[[ THE INPUT, beginning ]]
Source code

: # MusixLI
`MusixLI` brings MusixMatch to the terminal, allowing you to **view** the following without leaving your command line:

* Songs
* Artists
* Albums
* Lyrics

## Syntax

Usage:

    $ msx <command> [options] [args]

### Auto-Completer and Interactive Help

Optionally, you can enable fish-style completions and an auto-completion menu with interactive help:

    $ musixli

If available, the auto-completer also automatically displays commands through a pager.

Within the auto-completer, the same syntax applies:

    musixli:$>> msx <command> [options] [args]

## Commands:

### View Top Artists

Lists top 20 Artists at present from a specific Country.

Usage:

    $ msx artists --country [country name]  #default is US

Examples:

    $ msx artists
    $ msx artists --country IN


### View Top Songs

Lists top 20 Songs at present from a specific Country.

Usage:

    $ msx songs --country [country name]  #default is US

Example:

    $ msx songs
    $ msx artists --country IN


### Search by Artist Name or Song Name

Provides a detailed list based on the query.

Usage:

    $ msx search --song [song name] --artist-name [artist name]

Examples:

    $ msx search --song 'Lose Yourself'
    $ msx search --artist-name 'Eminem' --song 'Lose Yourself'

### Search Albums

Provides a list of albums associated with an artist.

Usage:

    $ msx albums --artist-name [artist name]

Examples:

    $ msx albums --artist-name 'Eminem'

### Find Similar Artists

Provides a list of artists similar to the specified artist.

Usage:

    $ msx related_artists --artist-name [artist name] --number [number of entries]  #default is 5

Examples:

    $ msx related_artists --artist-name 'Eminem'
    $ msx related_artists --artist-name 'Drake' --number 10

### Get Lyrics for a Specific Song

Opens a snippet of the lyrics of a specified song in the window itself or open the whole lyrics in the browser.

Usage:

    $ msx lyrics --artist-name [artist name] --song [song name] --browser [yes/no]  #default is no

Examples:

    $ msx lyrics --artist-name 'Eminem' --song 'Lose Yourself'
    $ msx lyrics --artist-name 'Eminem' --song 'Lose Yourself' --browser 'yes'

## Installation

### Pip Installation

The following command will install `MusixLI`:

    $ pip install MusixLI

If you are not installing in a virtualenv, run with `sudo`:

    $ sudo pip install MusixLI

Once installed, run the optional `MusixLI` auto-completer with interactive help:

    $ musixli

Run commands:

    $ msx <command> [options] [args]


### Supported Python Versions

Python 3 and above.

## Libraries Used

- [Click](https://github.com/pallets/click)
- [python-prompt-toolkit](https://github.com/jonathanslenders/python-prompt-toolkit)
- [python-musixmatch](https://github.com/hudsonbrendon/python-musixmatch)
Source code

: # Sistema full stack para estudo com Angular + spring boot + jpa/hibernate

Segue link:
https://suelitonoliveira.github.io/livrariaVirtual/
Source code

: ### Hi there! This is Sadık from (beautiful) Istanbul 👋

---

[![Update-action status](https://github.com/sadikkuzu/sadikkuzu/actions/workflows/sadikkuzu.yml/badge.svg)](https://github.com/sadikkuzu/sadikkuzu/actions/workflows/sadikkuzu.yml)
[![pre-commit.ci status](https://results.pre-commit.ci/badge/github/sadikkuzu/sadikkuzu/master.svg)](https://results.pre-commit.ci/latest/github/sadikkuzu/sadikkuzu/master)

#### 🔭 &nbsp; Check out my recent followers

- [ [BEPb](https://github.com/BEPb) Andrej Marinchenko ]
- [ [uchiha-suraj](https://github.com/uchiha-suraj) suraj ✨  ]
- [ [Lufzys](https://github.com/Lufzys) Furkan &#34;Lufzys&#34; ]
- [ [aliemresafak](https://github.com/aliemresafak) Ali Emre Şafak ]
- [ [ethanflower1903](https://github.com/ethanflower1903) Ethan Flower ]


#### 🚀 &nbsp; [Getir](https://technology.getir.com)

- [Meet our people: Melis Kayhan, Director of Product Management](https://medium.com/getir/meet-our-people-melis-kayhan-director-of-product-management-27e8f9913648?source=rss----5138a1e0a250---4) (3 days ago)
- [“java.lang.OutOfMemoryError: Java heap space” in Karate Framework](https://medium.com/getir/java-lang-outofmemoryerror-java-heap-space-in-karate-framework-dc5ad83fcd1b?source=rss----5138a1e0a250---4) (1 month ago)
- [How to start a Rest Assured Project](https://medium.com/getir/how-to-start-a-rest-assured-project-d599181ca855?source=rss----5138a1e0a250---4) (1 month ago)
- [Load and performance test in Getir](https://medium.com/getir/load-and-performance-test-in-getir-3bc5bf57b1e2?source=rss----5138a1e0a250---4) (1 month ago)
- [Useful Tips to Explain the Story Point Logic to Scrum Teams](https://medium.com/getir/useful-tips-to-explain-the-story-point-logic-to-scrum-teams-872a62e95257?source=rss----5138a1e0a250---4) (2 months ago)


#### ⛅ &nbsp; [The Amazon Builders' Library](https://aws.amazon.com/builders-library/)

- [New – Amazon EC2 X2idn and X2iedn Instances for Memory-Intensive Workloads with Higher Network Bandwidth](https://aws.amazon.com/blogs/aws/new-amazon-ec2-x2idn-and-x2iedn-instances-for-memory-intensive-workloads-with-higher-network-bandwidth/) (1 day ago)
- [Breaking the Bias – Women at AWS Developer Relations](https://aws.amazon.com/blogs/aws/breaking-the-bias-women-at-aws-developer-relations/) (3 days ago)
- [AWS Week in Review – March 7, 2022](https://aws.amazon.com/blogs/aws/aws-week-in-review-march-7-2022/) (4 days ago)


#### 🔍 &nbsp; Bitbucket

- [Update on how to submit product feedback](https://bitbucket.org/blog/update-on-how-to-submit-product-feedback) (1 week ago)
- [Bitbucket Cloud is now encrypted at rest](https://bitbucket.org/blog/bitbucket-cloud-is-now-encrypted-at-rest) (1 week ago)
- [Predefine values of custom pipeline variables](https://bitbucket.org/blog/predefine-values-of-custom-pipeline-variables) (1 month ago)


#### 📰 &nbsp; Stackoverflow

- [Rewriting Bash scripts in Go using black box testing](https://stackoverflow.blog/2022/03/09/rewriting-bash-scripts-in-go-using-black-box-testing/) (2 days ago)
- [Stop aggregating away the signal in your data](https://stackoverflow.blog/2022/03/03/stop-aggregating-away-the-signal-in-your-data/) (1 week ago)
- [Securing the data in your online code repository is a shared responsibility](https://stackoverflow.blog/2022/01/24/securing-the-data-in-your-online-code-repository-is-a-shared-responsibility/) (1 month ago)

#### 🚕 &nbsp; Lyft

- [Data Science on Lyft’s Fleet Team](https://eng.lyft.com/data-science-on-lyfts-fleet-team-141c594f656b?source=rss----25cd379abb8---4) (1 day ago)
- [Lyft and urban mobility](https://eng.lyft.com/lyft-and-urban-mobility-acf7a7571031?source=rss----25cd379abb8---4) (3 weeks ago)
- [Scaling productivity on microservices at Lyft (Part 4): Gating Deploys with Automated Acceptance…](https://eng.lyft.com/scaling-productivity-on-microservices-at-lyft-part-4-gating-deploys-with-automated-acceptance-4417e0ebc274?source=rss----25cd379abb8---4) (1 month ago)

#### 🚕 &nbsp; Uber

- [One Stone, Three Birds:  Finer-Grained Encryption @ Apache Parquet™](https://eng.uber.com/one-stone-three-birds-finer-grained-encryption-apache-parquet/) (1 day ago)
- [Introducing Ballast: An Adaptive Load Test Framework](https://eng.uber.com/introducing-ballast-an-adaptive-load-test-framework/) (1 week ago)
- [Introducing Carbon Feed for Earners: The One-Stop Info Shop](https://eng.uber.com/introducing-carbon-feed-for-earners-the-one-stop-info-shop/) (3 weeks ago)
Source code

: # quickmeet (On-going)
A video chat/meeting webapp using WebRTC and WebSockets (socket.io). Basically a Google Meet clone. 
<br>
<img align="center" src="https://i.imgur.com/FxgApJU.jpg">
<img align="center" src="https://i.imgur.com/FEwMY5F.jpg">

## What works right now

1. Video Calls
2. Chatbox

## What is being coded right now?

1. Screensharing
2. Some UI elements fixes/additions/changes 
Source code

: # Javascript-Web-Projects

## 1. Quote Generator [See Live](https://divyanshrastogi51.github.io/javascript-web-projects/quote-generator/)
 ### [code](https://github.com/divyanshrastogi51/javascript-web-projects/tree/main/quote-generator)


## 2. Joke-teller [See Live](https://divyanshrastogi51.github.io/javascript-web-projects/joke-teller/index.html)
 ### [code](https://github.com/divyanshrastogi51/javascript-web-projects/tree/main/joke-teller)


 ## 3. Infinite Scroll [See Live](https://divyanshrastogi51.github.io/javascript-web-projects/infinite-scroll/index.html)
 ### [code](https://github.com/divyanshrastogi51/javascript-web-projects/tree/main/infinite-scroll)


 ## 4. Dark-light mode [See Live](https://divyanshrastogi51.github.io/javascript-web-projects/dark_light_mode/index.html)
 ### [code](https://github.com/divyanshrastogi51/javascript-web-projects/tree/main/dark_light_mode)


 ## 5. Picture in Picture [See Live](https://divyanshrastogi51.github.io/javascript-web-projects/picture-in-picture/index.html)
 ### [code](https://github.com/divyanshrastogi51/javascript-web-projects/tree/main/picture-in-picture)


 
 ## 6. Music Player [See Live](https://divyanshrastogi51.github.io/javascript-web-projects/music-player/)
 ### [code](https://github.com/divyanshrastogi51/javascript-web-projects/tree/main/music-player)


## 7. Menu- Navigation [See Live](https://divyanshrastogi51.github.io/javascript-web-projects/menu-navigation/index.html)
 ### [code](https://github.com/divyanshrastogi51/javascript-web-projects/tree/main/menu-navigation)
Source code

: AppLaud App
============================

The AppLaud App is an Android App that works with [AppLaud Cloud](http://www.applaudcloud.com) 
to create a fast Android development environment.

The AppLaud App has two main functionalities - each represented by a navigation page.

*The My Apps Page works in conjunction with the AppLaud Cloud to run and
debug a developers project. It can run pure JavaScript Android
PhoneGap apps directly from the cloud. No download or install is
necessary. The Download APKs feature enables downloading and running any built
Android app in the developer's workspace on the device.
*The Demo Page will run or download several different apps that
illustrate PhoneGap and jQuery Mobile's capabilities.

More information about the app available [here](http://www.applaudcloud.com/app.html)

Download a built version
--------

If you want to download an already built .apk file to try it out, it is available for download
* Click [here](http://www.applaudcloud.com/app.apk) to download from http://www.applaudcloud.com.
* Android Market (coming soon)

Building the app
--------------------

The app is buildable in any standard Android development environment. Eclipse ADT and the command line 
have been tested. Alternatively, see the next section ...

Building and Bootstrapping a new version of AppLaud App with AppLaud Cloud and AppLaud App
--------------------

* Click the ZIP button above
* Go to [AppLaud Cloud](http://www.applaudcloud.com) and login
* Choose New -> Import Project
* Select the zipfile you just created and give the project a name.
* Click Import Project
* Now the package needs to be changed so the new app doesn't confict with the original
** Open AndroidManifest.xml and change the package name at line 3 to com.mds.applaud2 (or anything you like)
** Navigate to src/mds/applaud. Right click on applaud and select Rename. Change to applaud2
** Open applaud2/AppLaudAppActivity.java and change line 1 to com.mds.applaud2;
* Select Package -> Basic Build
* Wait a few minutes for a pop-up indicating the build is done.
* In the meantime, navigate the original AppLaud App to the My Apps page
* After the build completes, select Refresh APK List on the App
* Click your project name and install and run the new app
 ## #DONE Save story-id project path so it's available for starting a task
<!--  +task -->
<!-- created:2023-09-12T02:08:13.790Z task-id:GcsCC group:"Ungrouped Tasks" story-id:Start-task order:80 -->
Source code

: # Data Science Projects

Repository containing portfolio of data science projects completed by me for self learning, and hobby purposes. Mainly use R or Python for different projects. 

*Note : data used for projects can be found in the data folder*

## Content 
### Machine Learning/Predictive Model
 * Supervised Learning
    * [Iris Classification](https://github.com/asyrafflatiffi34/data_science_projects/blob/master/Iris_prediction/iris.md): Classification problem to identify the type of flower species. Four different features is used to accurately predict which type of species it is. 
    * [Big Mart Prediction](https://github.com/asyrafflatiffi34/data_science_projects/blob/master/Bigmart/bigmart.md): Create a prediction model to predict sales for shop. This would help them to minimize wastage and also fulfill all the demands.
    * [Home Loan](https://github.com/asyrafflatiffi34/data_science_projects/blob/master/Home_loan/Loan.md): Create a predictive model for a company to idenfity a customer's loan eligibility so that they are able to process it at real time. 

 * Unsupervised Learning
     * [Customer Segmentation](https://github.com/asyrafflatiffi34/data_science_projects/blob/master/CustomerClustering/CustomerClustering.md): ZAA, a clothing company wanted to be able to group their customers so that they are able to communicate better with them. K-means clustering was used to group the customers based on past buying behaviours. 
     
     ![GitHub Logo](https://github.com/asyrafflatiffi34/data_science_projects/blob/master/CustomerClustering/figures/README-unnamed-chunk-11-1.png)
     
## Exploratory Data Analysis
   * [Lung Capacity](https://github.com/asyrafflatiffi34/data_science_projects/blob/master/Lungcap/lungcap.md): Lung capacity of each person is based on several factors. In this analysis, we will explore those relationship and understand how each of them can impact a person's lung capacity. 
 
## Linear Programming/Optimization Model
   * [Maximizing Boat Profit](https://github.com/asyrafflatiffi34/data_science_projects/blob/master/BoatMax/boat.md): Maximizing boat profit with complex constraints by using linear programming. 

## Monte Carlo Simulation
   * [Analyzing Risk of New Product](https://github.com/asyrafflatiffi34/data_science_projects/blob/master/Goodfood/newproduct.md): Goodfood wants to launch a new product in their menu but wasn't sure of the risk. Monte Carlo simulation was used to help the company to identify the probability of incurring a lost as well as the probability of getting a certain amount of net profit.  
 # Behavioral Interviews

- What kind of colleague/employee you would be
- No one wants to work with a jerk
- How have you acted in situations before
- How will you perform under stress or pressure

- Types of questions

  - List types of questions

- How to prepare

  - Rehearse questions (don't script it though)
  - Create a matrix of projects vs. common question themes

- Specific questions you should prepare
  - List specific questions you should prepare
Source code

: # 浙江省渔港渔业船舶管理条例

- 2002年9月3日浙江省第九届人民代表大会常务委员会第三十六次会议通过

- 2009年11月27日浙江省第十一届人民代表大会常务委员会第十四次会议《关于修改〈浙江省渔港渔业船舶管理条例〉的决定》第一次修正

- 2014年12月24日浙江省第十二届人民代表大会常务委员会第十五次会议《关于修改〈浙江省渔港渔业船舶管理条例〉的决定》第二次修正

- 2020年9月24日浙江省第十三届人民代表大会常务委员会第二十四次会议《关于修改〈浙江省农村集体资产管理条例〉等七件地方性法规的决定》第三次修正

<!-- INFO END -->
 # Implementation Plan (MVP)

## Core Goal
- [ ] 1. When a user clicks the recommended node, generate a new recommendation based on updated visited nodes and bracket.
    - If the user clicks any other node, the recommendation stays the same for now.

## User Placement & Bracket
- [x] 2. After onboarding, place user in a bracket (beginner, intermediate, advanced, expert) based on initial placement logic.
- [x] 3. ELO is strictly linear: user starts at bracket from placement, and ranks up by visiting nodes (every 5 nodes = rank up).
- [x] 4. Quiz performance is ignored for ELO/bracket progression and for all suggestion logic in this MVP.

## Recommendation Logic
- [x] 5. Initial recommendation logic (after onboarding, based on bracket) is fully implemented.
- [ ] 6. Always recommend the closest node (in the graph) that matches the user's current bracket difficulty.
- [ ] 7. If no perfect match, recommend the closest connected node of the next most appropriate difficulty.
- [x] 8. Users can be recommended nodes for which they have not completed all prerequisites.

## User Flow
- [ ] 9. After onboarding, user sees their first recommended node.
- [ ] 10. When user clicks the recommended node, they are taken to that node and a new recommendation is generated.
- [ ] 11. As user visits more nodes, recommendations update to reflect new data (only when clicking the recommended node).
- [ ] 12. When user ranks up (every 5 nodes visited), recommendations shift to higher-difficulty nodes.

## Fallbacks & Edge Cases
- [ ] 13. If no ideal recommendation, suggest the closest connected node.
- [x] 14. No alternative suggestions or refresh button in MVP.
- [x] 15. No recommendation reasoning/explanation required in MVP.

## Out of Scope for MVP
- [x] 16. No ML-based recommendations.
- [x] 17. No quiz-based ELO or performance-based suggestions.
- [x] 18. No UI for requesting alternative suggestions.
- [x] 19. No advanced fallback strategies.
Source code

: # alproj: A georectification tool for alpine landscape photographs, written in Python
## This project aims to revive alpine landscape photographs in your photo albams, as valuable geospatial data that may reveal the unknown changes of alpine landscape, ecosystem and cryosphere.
[[ THE INPUT, end ]]
[YOUR INSTRUCTIONS]:
Give only the count of lines in the data that include the string "applaudcloud".

[SOLUTION FOR THIS TASK]:
4